Alors, vous envisagez de troquer votre voiture gourmande en carburant contre un véhicule électrique élégant et silencieux ? Vous vous sentez plutôt vertueux de réduire votre empreinte carbone ? Attachez vos ceintures, car l'histoire derrière cette batterie flambant neuve est bien plus complexe, plus polluante et plus chargée géopolitiquement que ne le laisse entendre son showroom. Et au cœur de cette ruée se trouve l'Indonésie, qui s'impose comme le roi incontesté du nickel.

L'essor du nickel en Indonésie alimente la course aux batteries pour véhicules électriques, dans un contexte de préoccupations environnementales

Oublions un instant le pétrole saoudien. La nouvelle donne est dans les métaux pour batteries, et le nickel est l'élément clé des cathodes de la plupart des batteries lithium-ion alimentant les véhicules électriques. L’Indonésie ne possède pas seulement de grandes réserves de nickel ; elle détient environ 22 % des réserves connues de la planète. Ce n’est pas seulement une grosse part du gâteau ; is Le gâteau. Et le président Joko Widodo, dit Jokowi, l'avait anticipé depuis des années. Il ne voulait pas que l'Indonésie se contente d'extraire des pierres du sol. Il voulait tout : les fonderies, les usines de batteries, les véhicules électriques sortant des chaînes de montage locales.
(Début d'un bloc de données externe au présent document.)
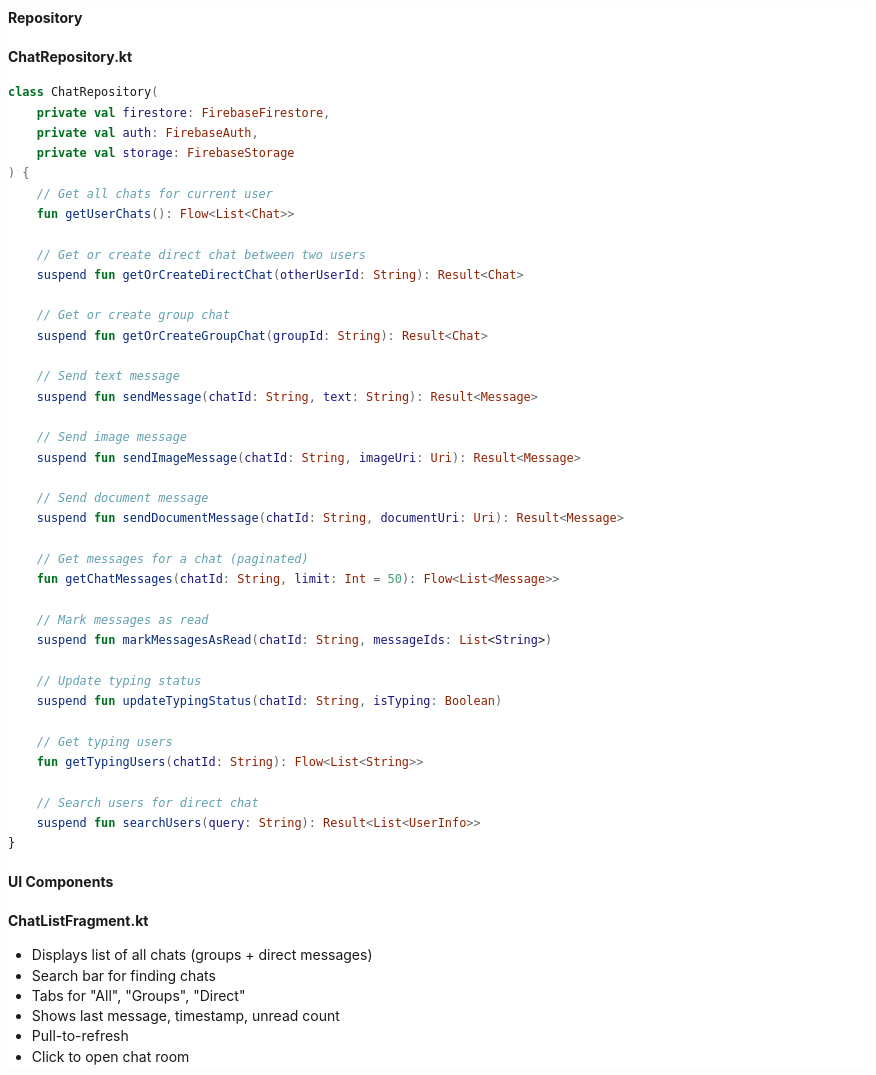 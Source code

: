 #### Repository

**ChatRepository.kt**
```kotlin
class ChatRepository(
    private val firestore: FirebaseFirestore,
    private val auth: FirebaseAuth,
    private val storage: FirebaseStorage
) {
    // Get all chats for current user
    fun getUserChats(): Flow<List<Chat>>
    
    // Get or create direct chat between two users
    suspend fun getOrCreateDirectChat(otherUserId: String): Result<Chat>
    
    // Get or create group chat
    suspend fun getOrCreateGroupChat(groupId: String): Result<Chat>
    
    // Send text message
    suspend fun sendMessage(chatId: String, text: String): Result<Message>
    
    // Send image message
    suspend fun sendImageMessage(chatId: String, imageUri: Uri): Result<Message>
    
    // Send document message
    suspend fun sendDocumentMessage(chatId: String, documentUri: Uri): Result<Message>
    
    // Get messages for a chat (paginated)
    fun getChatMessages(chatId: String, limit: Int = 50): Flow<List<Message>>
    
    // Mark messages as read
    suspend fun markMessagesAsRead(chatId: String, messageIds: List<String>)
    
    // Update typing status
    suspend fun updateTypingStatus(chatId: String, isTyping: Boolean)
    
    // Get typing users
    fun getTypingUsers(chatId: String): Flow<List<String>>
    
    // Search users for direct chat
    suspend fun searchUsers(query: String): Result<List<UserInfo>>
}
```

#### UI Components

**ChatListFragment.kt**
- Displays list of all chats (groups + direct messages)
- Search bar for finding chats
- Tabs for "All", "Groups", "Direct"
- Shows last message, timestamp, unread count
- Pull-to-refresh
- Click to open chat room
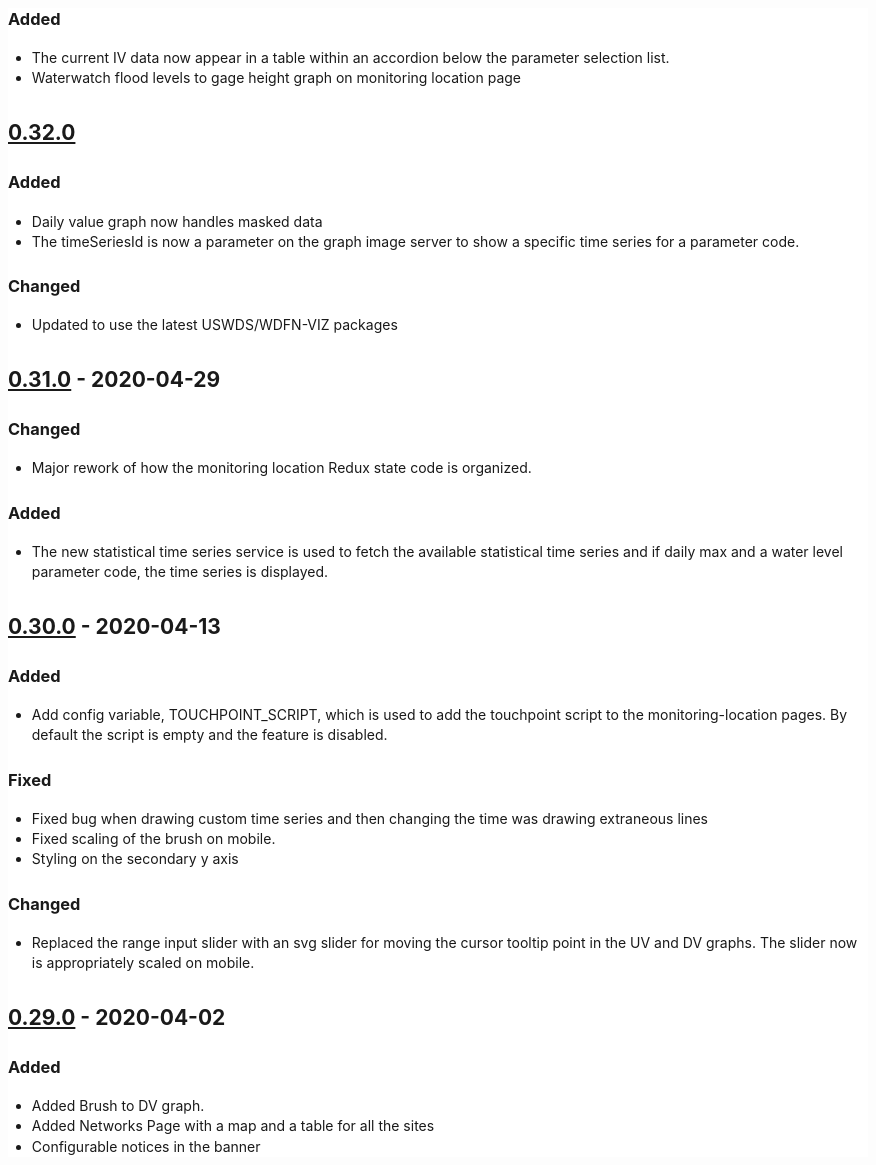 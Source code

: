 ### Added
- The current IV data now appear in a table within an accordion below the parameter selection list.
- Waterwatch flood levels to gage height graph on monitoring location page

## [0.32.0](https://github.com/usgs/waterdataui/compare/waterdataui-0.31.0...waterdataui-0.32.0)
### Added
- Daily value graph now handles masked data
- The timeSeriesId is now a parameter on the graph image server to show a specific time series for
a parameter code.

### Changed
- Updated to use the latest USWDS/WDFN-VIZ packages

## [0.31.0](https://github.com/usgs/waterdataui/compare/waterdataui-0.30.0...waterdataui-0.31.0) - 2020-04-29
### Changed
- Major rework of how the monitoring location Redux state code is organized. 

### Added
- The new statistical time series service is used to fetch the available statistical
time series and if daily max and a water level parameter code, the time series is displayed.

## [0.30.0](https://github.com/usgs/waterdataui/compare/waterdataui-0.29.0...waterdataui-0.30.0) - 2020-04-13
### Added
- Add config variable, TOUCHPOINT_SCRIPT, which is used to add the touchpoint script
to the monitoring-location pages. By default the script is empty and the feature is disabled.

### Fixed
- Fixed bug when drawing custom time series and then changing the time was drawing extraneous lines
- Fixed scaling of the brush on mobile.
- Styling on the secondary y axis

### Changed
- Replaced the range input slider with an svg slider for moving the cursor tooltip point
in the UV and DV graphs. The slider now is appropriately scaled on mobile.

## [0.29.0](https://github.com/usgs/waterdataui/compare/waterdataui-0.28.0...waterdataui-0.29.0) - 2020-04-02
### Added
- Added Brush to DV graph.
- Added Networks Page with a map and a table for all the sites
- Configurable notices in the banner
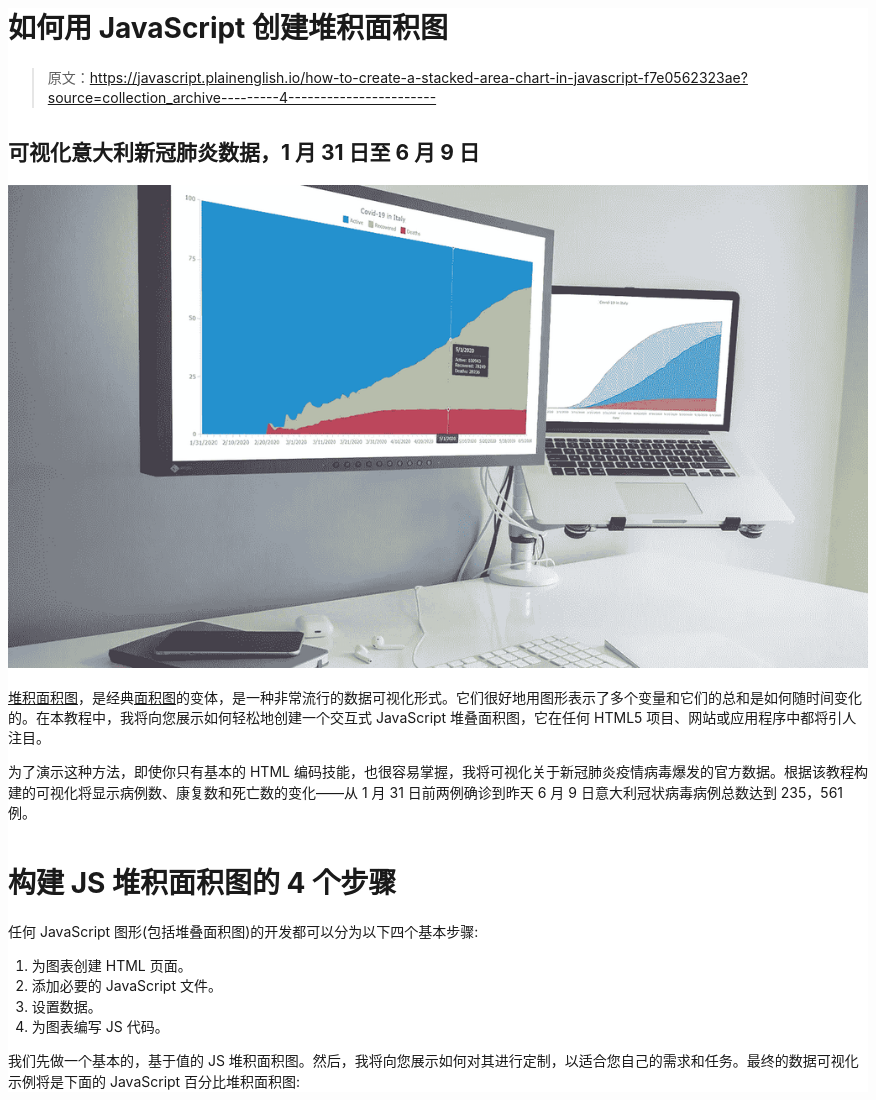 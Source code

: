 # 如何用 JavaScript 创建堆积面积图

> 原文：<https://javascript.plainenglish.io/how-to-create-a-stacked-area-chart-in-javascript-f7e0562323ae?source=collection_archive---------4----------------------->

## 可视化意大利新冠肺炎数据，1 月 31 日至 6 月 9 日

![](img/aee0fa6b7db036269a7b1e0ca8630fb7.png)

[堆积面积图](https://www.anychart.com/chartopedia/chart-type/stacked-area-chart/)，是经典[面积图](https://www.anychart.com/chartopedia/chart-type/area-chart/)的变体，是一种非常流行的数据可视化形式。它们很好地用图形表示了多个变量和它们的总和是如何随时间变化的。在本教程中，我将向您展示如何轻松地创建一个交互式 JavaScript 堆叠面积图，它在任何 HTML5 项目、网站或应用程序中都将引人注目。

为了演示这种方法，即使你只有基本的 HTML 编码技能，也很容易掌握，我将可视化关于新冠肺炎疫情病毒爆发的官方数据。根据该教程构建的可视化将显示病例数、康复数和死亡数的变化——从 1 月 31 日前两例确诊到昨天 6 月 9 日意大利冠状病毒病例总数达到 235，561 例。

# 构建 JS 堆积面积图的 4 个步骤

任何 JavaScript 图形(包括堆叠面积图)的开发都可以分为以下四个基本步骤:

1.  为图表创建 HTML 页面。
2.  添加必要的 JavaScript 文件。
3.  设置数据。
4.  为图表编写 JS 代码。

我们先做一个基本的，基于值的 JS 堆积面积图。然后，我将向您展示如何对其进行定制，以适合您自己的需求和任务。最终的数据可视化示例将是下面的 JavaScript 百分比堆积面积图:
Il a claqué la porte à l’exportation de minerai de nickel brut en 2020. Le message était clair comme de l'eau de roche : si vous voulez du nickel indonésien, vous le transformez. ici.
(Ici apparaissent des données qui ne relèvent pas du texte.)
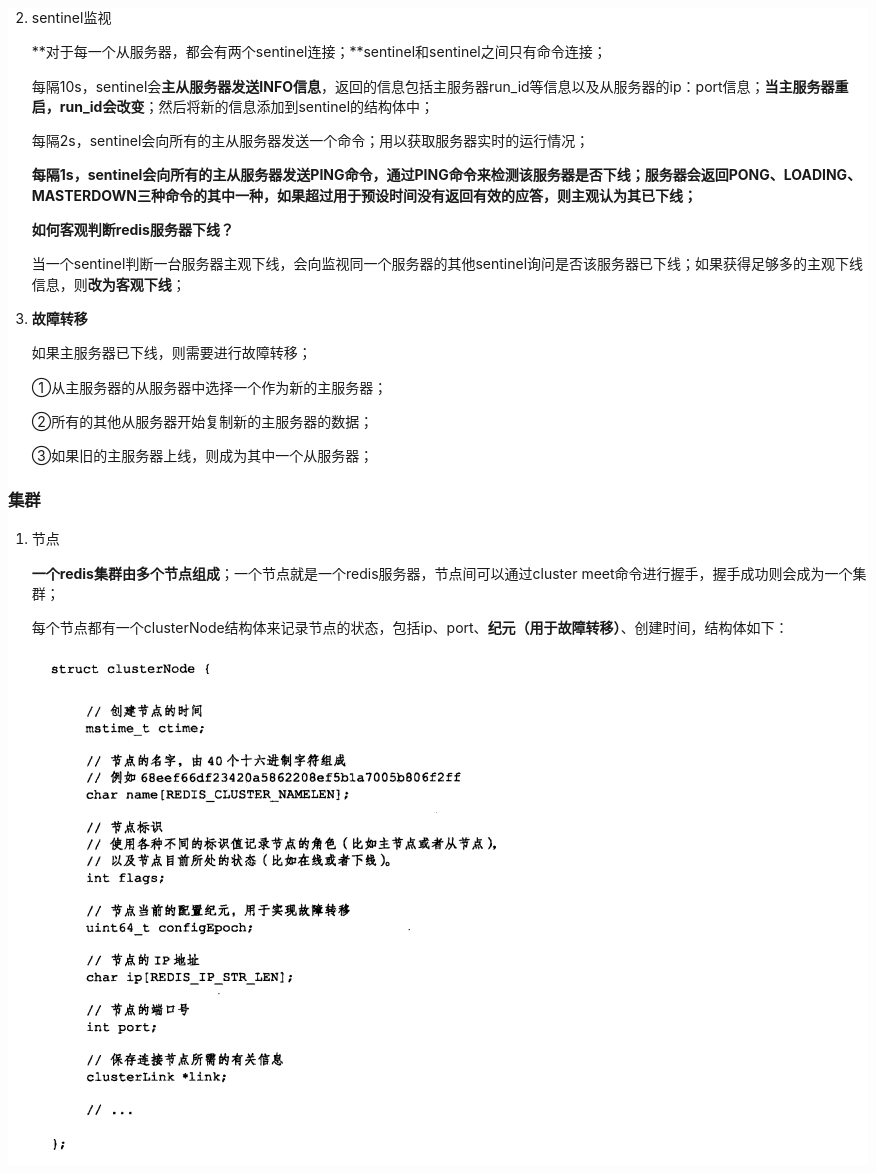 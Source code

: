 2. sentinel监视

   **对于每一个从服务器，都会有两个sentinel连接；**sentinel和sentinel之间只有命令连接；

   每隔10s，sentinel会**主从服务器发送INFO信息**，返回的信息包括主服务器run_id等信息以及从服务器的ip：port信息；**当主服务器重启，run_id会改变**；然后将新的信息添加到sentinel的结构体中；

   每隔2s，sentinel会向所有的主从服务器发送一个命令；用以获取服务器实时的运行情况；

   **每隔1s，sentinel会向所有的主从服务器发送PING命令，通过PING命令来检测该服务器是否下线；**服务器会返回PONG、LOADING、MASTERDOWN三种命令的其中一种，如果超过用于预设时间没有返回有效的应答，则**主观认为其已下线；**

   **如何客观判断redis服务器下线？**

   当一个sentinel判断一台服务器主观下线，会向监视同一个服务器的其他sentinel询问是否该服务器已下线；如果获得足够多的主观下线信息，则**改为客观下线**；

3. **故障转移**

   如果主服务器已下线，则需要进行故障转移；

   ①从主服务器的从服务器中选择一个作为新的主服务器；

   ②所有的其他从服务器开始复制新的主服务器的数据；

   ③如果旧的主服务器上线，则成为其中一个从服务器；











### 集群

1. 节点

   **一个redis集群由多个节点组成**；一个节点就是一个redis服务器，节点间可以通过cluster meet命令进行握手，握手成功则会成为一个集群；
   
   每个节点都有一个clusterNode结构体来记录节点的状态，包括ip、port、**纪元（用于故障转移）**、创建时间，结构体如下：
   
   ![](img/redis45.png)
Cette stratégie d’« industrialisation forcée » a fonctionné à merveille, du moins sur le papier. Les investissements ont afflué comme une mousson. Des géants chinois comme Tsingshan Holding Group (imaginez-les comme le Godzilla de l'acier inoxydable et du nickel) ont mené la charge, construisant d'immenses parcs industriels du jour au lendemain. Pensez à Morowali, sur l'île de Sulawesi : d'un littoral paisible, elle est devenue une métropole métallurgique tentaculaire et enfumée. La production de nickel de l'Indonésie a explosé, étant multipliée par près de dix depuis l'entrée en vigueur de l'interdiction d'exportation. Ils sont désormais responsables de plus de la moitié de la production mondiale de nickel. Soudain, tous les constructeurs automobiles et fabricants de batteries du monde frappent à la porte de l'Indonésie, chéquiers grands ouverts. Tesla, Hyundai, Ford, LG Energy Solution, CATL… nommez-les, ils s'installent ou signent des contrats juteux. Le pari de Jokowi a transformé l'Indonésie, d'exportateur de ressources, en un maillon indispensable de la chaîne d'approvisionnement mondiale des véhicules électriques, pratiquement du jour au lendemain.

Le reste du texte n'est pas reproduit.